> [Task instructions] The answer is to be the data that follows, transcribed exactly, minus its pictures.

[Plain-text document sources]
===============

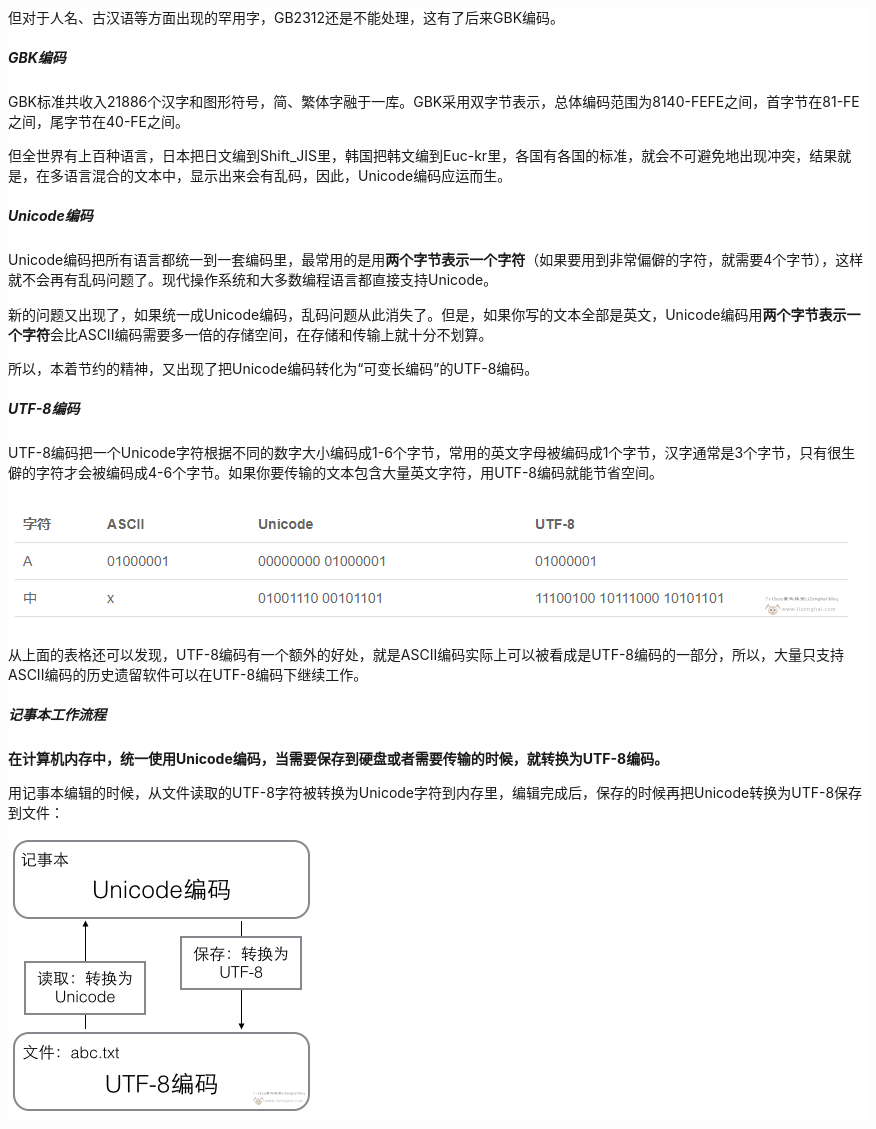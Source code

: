 但对于人名、古汉语等方面出现的罕用字，GB2312还是不能处理，这有了后来GBK编码。

##### GBK编码

GBK标准共收入21886个汉字和图形符号，简、繁体字融于一库。GBK采用双字节表示，总体编码范围为8140-FEFE之间，首字节在81-FE之间，尾字节在40-FE之间。

但全世界有上百种语言，日本把日文编到Shift_JIS里，韩国把韩文编到Euc-kr里，各国有各国的标准，就会不可避免地出现冲突，结果就是，在多语言混合的文本中，显示出来会有乱码，因此，Unicode编码应运而生。

##### Unicode编码

Unicode编码把所有语言都统一到一套编码里，最常用的是用**两个字节表示一个字符**（如果要用到非常偏僻的字符，就需要4个字节），这样就不会再有乱码问题了。现代操作系统和大多数编程语言都直接支持Unicode。

新的问题又出现了，如果统一成Unicode编码，乱码问题从此消失了。但是，如果你写的文本全部是英文，Unicode编码用**两个字节表示一个字符**会比ASCII编码需要多一倍的存储空间，在存储和传输上就十分不划算。

所以，本着节约的精神，又出现了把Unicode编码转化为“可变长编码”的UTF-8编码。

##### UTF-8编码

UTF-8编码把一个Unicode字符根据不同的数字大小编码成1-6个字节，常用的英文字母被编码成1个字节，汉字通常是3个字节，只有很生僻的字符才会被编码成4-6个字节。如果你要传输的文本包含大量英文字符，用UTF-8编码就能节省空间。

![1560960924727398_5209155-ff52d77b55395e66](image/1560960924727398_5209155-ff52d77b55395e66.png)

从上面的表格还可以发现，UTF-8编码有一个额外的好处，就是ASCII编码实际上可以被看成是UTF-8编码的一部分，所以，大量只支持ASCII编码的历史遗留软件可以在UTF-8编码下继续工作。

##### 记事本工作流程

**在计算机内存中，统一使用Unicode编码，当需要保存到硬盘或者需要传输的时候，就转换为UTF-8编码。**

用记事本编辑的时候，从文件读取的UTF-8字符被转换为Unicode字符到内存里，编辑完成后，保存的时候再把Unicode转换为UTF-8保存到文件：

![1560960924727398_5209155-4367f1bf02174011](image/1560960924727398_5209155-4367f1bf02174011.png)
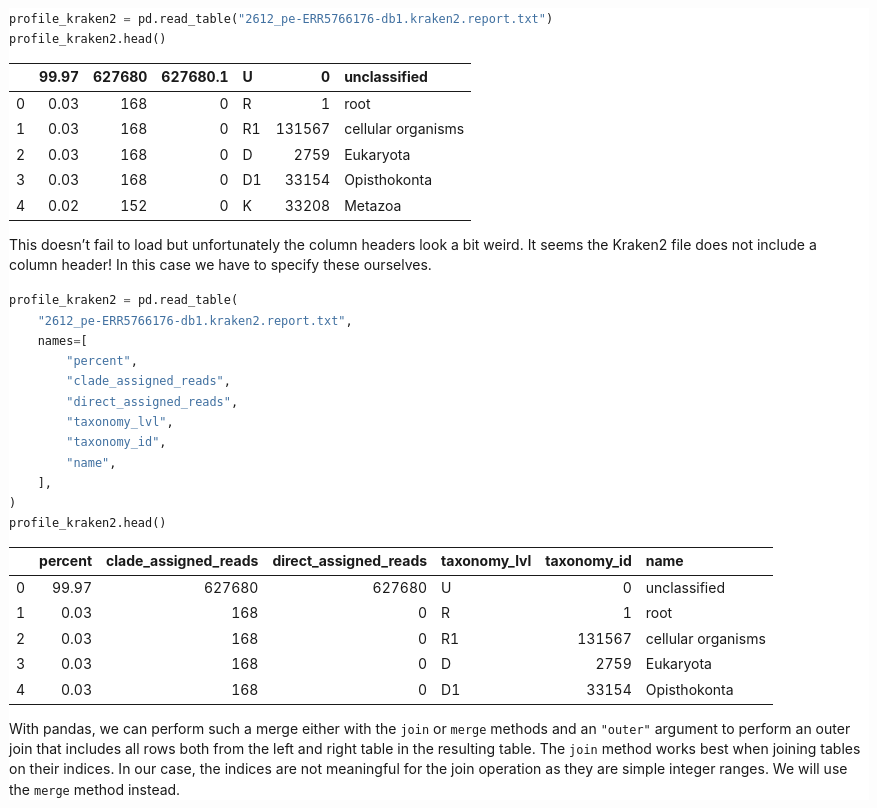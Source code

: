 


```python
profile_kraken2 = pd.read_table("2612_pe-ERR5766176-db1.kraken2.report.txt")
profile_kraken2.head()
```

|     | 99.97 | 627680 | 627680.1 | U   |      0 | unclassified       |
| --: | ----: | -----: | -------: | :-- | -----: | :----------------- |
|   0 |  0.03 |    168 |        0 | R   |      1 | root               |
|   1 |  0.03 |    168 |        0 | R1  | 131567 | cellular organisms |
|   2 |  0.03 |    168 |        0 | D   |   2759 | Eukaryota          |
|   3 |  0.03 |    168 |        0 | D1  |  33154 | Opisthokonta       |
|   4 |  0.02 |    152 |        0 | K   |  33208 | Metazoa            |

This doesn’t fail to load but unfortunately the column headers look a
bit weird. It seems the Kraken2 file does not include a column header!
In this case we have to specify these ourselves.

```python
profile_kraken2 = pd.read_table(
    "2612_pe-ERR5766176-db1.kraken2.report.txt",
    names=[
        "percent",
        "clade_assigned_reads",
        "direct_assigned_reads",
        "taxonomy_lvl",
        "taxonomy_id",
        "name",
    ],
)
profile_kraken2.head()
```

|     | percent | clade_assigned_reads | direct_assigned_reads | taxonomy_lvl | taxonomy_id | name               |
| --: | ------: | -------------------: | --------------------: | :----------- | ----------: | :----------------- |
|   0 |   99.97 |               627680 |                627680 | U            |           0 | unclassified       |
|   1 |    0.03 |                  168 |                     0 | R            |           1 | root               |
|   2 |    0.03 |                  168 |                     0 | R1           |      131567 | cellular organisms |
|   3 |    0.03 |                  168 |                     0 | D            |        2759 | Eukaryota          |
|   4 |    0.03 |                  168 |                     0 | D1           |       33154 | Opisthokonta       |




With pandas, we can perform such a merge either with the `join` or
`merge` methods and an `"outer"` argument to perform an outer join that
includes all rows both from the left and right table in the resulting
table. The `join` method works best when joining tables on their
indices. In our case, the indices are not meaningful for the join
operation as they are simple integer ranges. We will use the `merge`
method instead.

===============

> [Answer for the task]
Source code

: 但对于人名、古汉语等方面出现的罕用字，GB2312还是不能处理，这有了后来GBK编码。

##### GBK编码

GBK标准共收入21886个汉字和图形符号，简、繁体字融于一库。GBK采用双字节表示，总体编码范围为8140-FEFE之间，首字节在81-FE之间，尾字节在40-FE之间。

但全世界有上百种语言，日本把日文编到Shift_JIS里，韩国把韩文编到Euc-kr里，各国有各国的标准，就会不可避免地出现冲突，结果就是，在多语言混合的文本中，显示出来会有乱码，因此，Unicode编码应运而生。

##### Unicode编码

Unicode编码把所有语言都统一到一套编码里，最常用的是用**两个字节表示一个字符**（如果要用到非常偏僻的字符，就需要4个字节），这样就不会再有乱码问题了。现代操作系统和大多数编程语言都直接支持Unicode。

新的问题又出现了，如果统一成Unicode编码，乱码问题从此消失了。但是，如果你写的文本全部是英文，Unicode编码用**两个字节表示一个字符**会比ASCII编码需要多一倍的存储空间，在存储和传输上就十分不划算。

所以，本着节约的精神，又出现了把Unicode编码转化为“可变长编码”的UTF-8编码。

##### UTF-8编码

UTF-8编码把一个Unicode字符根据不同的数字大小编码成1-6个字节，常用的英文字母被编码成1个字节，汉字通常是3个字节，只有很生僻的字符才会被编码成4-6个字节。如果你要传输的文本包含大量英文字符，用UTF-8编码就能节省空间。

![1560960924727398_5209155-ff52d77b55395e66](image/1560960924727398_5209155-ff52d77b55395e66.png)

从上面的表格还可以发现，UTF-8编码有一个额外的好处，就是ASCII编码实际上可以被看成是UTF-8编码的一部分，所以，大量只支持ASCII编码的历史遗留软件可以在UTF-8编码下继续工作。

##### 记事本工作流程

**在计算机内存中，统一使用Unicode编码，当需要保存到硬盘或者需要传输的时候，就转换为UTF-8编码。**

用记事本编辑的时候，从文件读取的UTF-8字符被转换为Unicode字符到内存里，编辑完成后，保存的时候再把Unicode转换为UTF-8保存到文件：

![1560960924727398_5209155-4367f1bf02174011](image/1560960924727398_5209155-4367f1bf02174011.png)
Source code

: 


```python
profile_kraken2 = pd.read_table("2612_pe-ERR5766176-db1.kraken2.report.txt")
profile_kraken2.head()
```

|     | 99.97 | 627680 | 627680.1 | U   |      0 | unclassified       |
| --: | ----: | -----: | -------: | :-- | -----: | :----------------- |
|   0 |  0.03 |    168 |        0 | R   |      1 | root               |
|   1 |  0.03 |    168 |        0 | R1  | 131567 | cellular organisms |
|   2 |  0.03 |    168 |        0 | D   |   2759 | Eukaryota          |
|   3 |  0.03 |    168 |        0 | D1  |  33154 | Opisthokonta       |
|   4 |  0.02 |    152 |        0 | K   |  33208 | Metazoa            |

This doesn’t fail to load but unfortunately the column headers look a
bit weird. It seems the Kraken2 file does not include a column header!
In this case we have to specify these ourselves.

```python
profile_kraken2 = pd.read_table(
    "2612_pe-ERR5766176-db1.kraken2.report.txt",
    names=[
        "percent",
        "clade_assigned_reads",
        "direct_assigned_reads",
        "taxonomy_lvl",
        "taxonomy_id",
        "name",
    ],
)
profile_kraken2.head()
```

|     | percent | clade_assigned_reads | direct_assigned_reads | taxonomy_lvl | taxonomy_id | name               |
| --: | ------: | -------------------: | --------------------: | :----------- | ----------: | :----------------- |
|   0 |   99.97 |               627680 |                627680 | U            |           0 | unclassified       |
|   1 |    0.03 |                  168 |                     0 | R            |           1 | root               |
|   2 |    0.03 |                  168 |                     0 | R1           |      131567 | cellular organisms |
|   3 |    0.03 |                  168 |                     0 | D            |        2759 | Eukaryota          |
|   4 |    0.03 |                  168 |                     0 | D1           |       33154 | Opisthokonta       |




With pandas, we can perform such a merge either with the `join` or
`merge` methods and an `"outer"` argument to perform an outer join that
includes all rows both from the left and right table in the resulting
table. The `join` method works best when joining tables on their
indices. In our case, the indices are not meaningful for the join
operation as they are simple integer ranges. We will use the `merge`
method instead.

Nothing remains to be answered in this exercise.